Now, there’s a fat trade-off. Decepticons are vivisected, Cubans are crushed by SUVs, billionaires’ mercenaries are skewered by full kitchen knife sets, and even the secret soldiers of Benghazi get mowed down on screen like caged hogs. In his quest to score a discount off the pigs, AMBULANCE is forced into a concession over body counts and disfigurements. The Birkenstock-rocking romantic in Danny’s crew gets his legs road rashed to ribbons as both moral retribution and for a laugh, but nary a member of the LAPD is either shot or seen in their demise outside of an anonymous car crash. Of course, the major exception is the poor chap in the back of the ambulance being sent into cardiac arrest at the beginning of every act break, but his fading heartbeat provides the valorous hum to Will and Cam’s quests for redemption. His spleen pops like a water balloon, but saving the rookie is still key to following a code of honor. We’ve seen what happens when Bay doesn’t respect a type of person; perhaps, a group of people; furthermore, a race of people. That abject display of disrespect is not had here for the dopey police, but he’s still slyly gaming them.

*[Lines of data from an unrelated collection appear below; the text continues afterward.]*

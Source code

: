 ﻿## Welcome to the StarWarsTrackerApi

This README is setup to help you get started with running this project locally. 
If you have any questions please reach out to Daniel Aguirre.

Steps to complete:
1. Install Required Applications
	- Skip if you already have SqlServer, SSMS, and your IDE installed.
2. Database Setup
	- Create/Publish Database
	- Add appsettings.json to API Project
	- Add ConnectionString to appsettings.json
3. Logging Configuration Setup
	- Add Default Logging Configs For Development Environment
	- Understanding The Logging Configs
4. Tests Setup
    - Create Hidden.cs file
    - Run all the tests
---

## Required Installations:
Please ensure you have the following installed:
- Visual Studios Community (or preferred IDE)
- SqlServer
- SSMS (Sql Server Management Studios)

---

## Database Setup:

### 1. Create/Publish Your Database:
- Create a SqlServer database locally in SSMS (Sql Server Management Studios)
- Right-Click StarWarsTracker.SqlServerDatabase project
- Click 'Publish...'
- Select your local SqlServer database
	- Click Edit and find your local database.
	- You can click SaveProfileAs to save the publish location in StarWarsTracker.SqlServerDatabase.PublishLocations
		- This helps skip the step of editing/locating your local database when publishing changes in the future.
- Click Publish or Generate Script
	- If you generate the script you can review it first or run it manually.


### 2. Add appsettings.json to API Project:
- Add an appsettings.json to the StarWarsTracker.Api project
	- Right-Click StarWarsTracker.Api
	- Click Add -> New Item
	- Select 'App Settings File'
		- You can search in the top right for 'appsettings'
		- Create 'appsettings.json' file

I find it hard to believe in abolition. Not that losing the faith has deterred my rhetoric, my financial efforts, or demeanor, but there’s a higher percentage of me that understands that I’m throwing money into an ideological void than there is a percentage that realistically foretells a material shift in public safety. The closest taste we got to a tangible shift was in June 2020, and I strongly believe it’s no coincidence that, with midterm elections and a 2024 presidential race around the corner, the United States has chosen an endemic approach to a raging virus to prevent another microscopic dissection of the country’s rusted cogs. The dropped mandates, the mass unreported positive cases, the first-world jolt into labored normalcy… All because we put our hands too deep in the cookie jar. So, your kids are going to live in a police state. What Bay proposes is a classically Republican stance: what are the federal loopholes and how can I abuse them? And it’s enticing. In its very form, AMBULANCE shows you how the police can be gamed for your own delights. Michael Bay’s theatrics veil the true heist at the core of AMBULANCE. Like superheroes traversing through multiverses, or friendly hedgehogs joining your family, it’s a crude power fantasy of the American cinema.